What's missing so far in the proposed formats is descriptions, comments. These are the first that get out of sync between versions and the biggest reason for a uint32_t m_ID; <build 12340, 20505>. It contrasts with reorders, and the late-time bitpacking shit changing integer width. I do not have a solution for this. Maybe a hybrid approach where possible columns are defined on top and then referenced? It follows some examples for a possible implementation:

CinematicSequences.dbd


COLUMNS
uint$key                               m_ID
uint$foreign_key$SoundEntries$m_ID     m_soundID
uint$foreign_key$CinematicCamera$m_ID  m_camera   While there is an array, only one is ever used in live data. If multiple are given, they are played in sequence, one after the other.

BUILD 0.5.3.3368,1.12.1.5875,3.0.2.8905,3.3.5.12340,6.0.1.18179 m_ID<32> m_soundID<32> m_camera<32>[8]
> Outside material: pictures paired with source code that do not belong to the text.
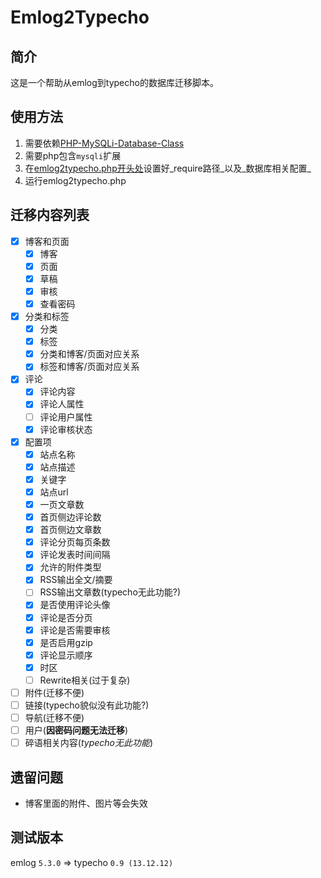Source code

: Emlog2Typecho
=============

简介
----

这是一个帮助从emlog到typecho的数据库迁移脚本。

使用方法
--------

   1. 需要依赖[PHP-MySQLi-Database-Class](https://github.com/joshcam/PHP-MySQLi-Database-Class)
   2. 需要php包含`mysqli`扩展
   2. 在[emlog2typecho.php开头处](https://github.com/oyyq99999/emlog2typecho/blob/master/emlog2typecho.php#L2-L13)设置好_require路径_以及_数据库相关配置_
   3. 运行emlog2typecho.php

迁移内容列表
------------
  - [x] 博客和页面
    - [x] 博客
    - [x] 页面
    - [x] 草稿
    - [x] 审核
    - [x] 查看密码
  - [x] 分类和标签
    - [x] 分类
    - [x] 标签
    - [x] 分类和博客/页面对应关系
    - [x] 标签和博客/页面对应关系
  - [x] 评论
    - [x] 评论内容
    - [x] 评论人属性
    - [ ] 评论用户属性
    - [x] 评论审核状态
  - [x] 配置项
    - [x] 站点名称
    - [x] 站点描述
    - [x] 关键字
    - [x] 站点url
    - [x] 一页文章数
    - [x] 首页侧边评论数
    - [x] 首页侧边文章数
    - [x] 评论分页每页条数
    - [x] 评论发表时间间隔
    - [x] 允许的附件类型
    - [x] RSS输出全文/摘要
    - [ ] RSS输出文章数(typecho无此功能?)
    - [x] 是否使用评论头像
    - [x] 评论是否分页
    - [x] 评论是否需要审核
    - [x] 是否启用gzip
    - [x] 评论显示顺序
    - [x] 时区
    - [ ] Rewrite相关(过于复杂)
  - [ ] 附件(迁移不便)
  - [ ] 链接(typecho貌似没有此功能?)
  - [ ] 导航(迁移不便)
  - [ ] 用户(**因密码问题无法迁移**)
  - [ ] 碎语相关内容(*typecho无此功能*)

遗留问题
--------
 - 博客里面的附件、图片等会失效

测试版本
--------

emlog `5.3.0` => typecho `0.9 (13.12.12)`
BUILD 7.0.1.probably m_ID<32> m_soundID<16> m_camera<8>[8]


* Cfg_Categories.dbd

COLUMNS uint$key m_ID uint region locstring m_name_lang bitfield$LocaleMask m_localeMask bitfield$CharsetMask m_create_charsetMask bitfield$CharsetMask m_existing_charsetMask bitfield$F m_flags

ENUM 1 needs tournaments enabled on account

ENUM binary 00000 development 00001 eu_or_us 00100 russia 01010 korea 10001 taiwan_or_china note how this is bogus since it overlaps with eu_or_us, these are obviously something else

BUILD 1.12.1.5875 m_ID<32> region<32> m_name_lang

BUILD 6.0.1.18179 m_ID<32> m_localeMask<32> m_create_charsetMask<32> m_existing_charsetMask<32> m_flags<32> m_name_lang


* LocaleMask.enum

ENUM binary 000000000001 enUS also enGB 000000000010 koKR 000000000100 frFR 000000001000 deDE 000000010000 enCN also zhCN 000000100000 enTW also zhTW 000001000000 esES 000010000000 esMX 000100000000 ruRU 010000000000 ptPT also ptBR 100000000000 itIT



**→ I really want a hybrid approach to minimise duplication.**

Also in the suggested code above, more types. I don't think we need `C3Vector` as intrinsic type, but I wouldn't be against `C3Vector.type` describing it to be reused. **→ Bitfields with typed values for example. Also, Foreign keys need to reference what they reference in the other table.**

While I prefer unknown columns to just not be named, I guess we need to give them bogus names to track them over versions. **→ I suggest a marker for verified names, or inverse.**

I have no opinion on how to mark out-of-line columns. Is that maybe just as much of a layout thing as in-row strings?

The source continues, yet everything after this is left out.